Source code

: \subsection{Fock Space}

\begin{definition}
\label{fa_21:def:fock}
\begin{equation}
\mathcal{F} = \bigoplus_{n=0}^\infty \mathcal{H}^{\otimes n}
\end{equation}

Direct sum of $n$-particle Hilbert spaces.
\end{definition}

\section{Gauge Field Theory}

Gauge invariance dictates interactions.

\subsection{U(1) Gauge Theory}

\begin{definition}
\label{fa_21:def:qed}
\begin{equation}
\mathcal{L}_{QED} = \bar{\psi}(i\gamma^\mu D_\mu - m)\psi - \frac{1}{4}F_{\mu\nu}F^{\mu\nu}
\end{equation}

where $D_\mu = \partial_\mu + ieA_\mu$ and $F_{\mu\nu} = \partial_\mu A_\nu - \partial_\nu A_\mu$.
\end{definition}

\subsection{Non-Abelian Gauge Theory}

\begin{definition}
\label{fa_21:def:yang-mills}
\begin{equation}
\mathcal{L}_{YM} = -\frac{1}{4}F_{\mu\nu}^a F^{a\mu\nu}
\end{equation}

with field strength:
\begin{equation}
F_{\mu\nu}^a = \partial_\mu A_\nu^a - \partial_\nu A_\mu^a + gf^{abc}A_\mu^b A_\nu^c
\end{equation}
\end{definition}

──────────

The data given before this task must be transcribed exactly and in full.

Solution for this problem:
Source code

: \subsection{Fock Space}

\begin{definition}
\label{fa_21:def:fock}
\begin{equation}
\mathcal{F} = \bigoplus_{n=0}^\infty \mathcal{H}^{\otimes n}
\end{equation}

Direct sum of $n$-particle Hilbert spaces.
\end{definition}

\section{Gauge Field Theory}

Gauge invariance dictates interactions.

\subsection{U(1) Gauge Theory}

\begin{definition}
\label{fa_21:def:qed}
\begin{equation}
\mathcal{L}_{QED} = \bar{\psi}(i\gamma^\mu D_\mu - m)\psi - \frac{1}{4}F_{\mu\nu}F^{\mu\nu}
\end{equation}

where $D_\mu = \partial_\mu + ieA_\mu$ and $F_{\mu\nu} = \partial_\mu A_\nu - \partial_\nu A_\mu$.
\end{definition}

\subsection{Non-Abelian Gauge Theory}

\begin{definition}
\label{fa_21:def:yang-mills}
\begin{equation}
\mathcal{L}_{YM} = -\frac{1}{4}F_{\mu\nu}^a F^{a\mu\nu}
\end{equation}

with field strength:
\begin{equation}
F_{\mu\nu}^a = \partial_\mu A_\nu^a - \partial_\nu A_\mu^a + gf^{abc}A_\mu^b A_\nu^c
\end{equation}
\end{definition}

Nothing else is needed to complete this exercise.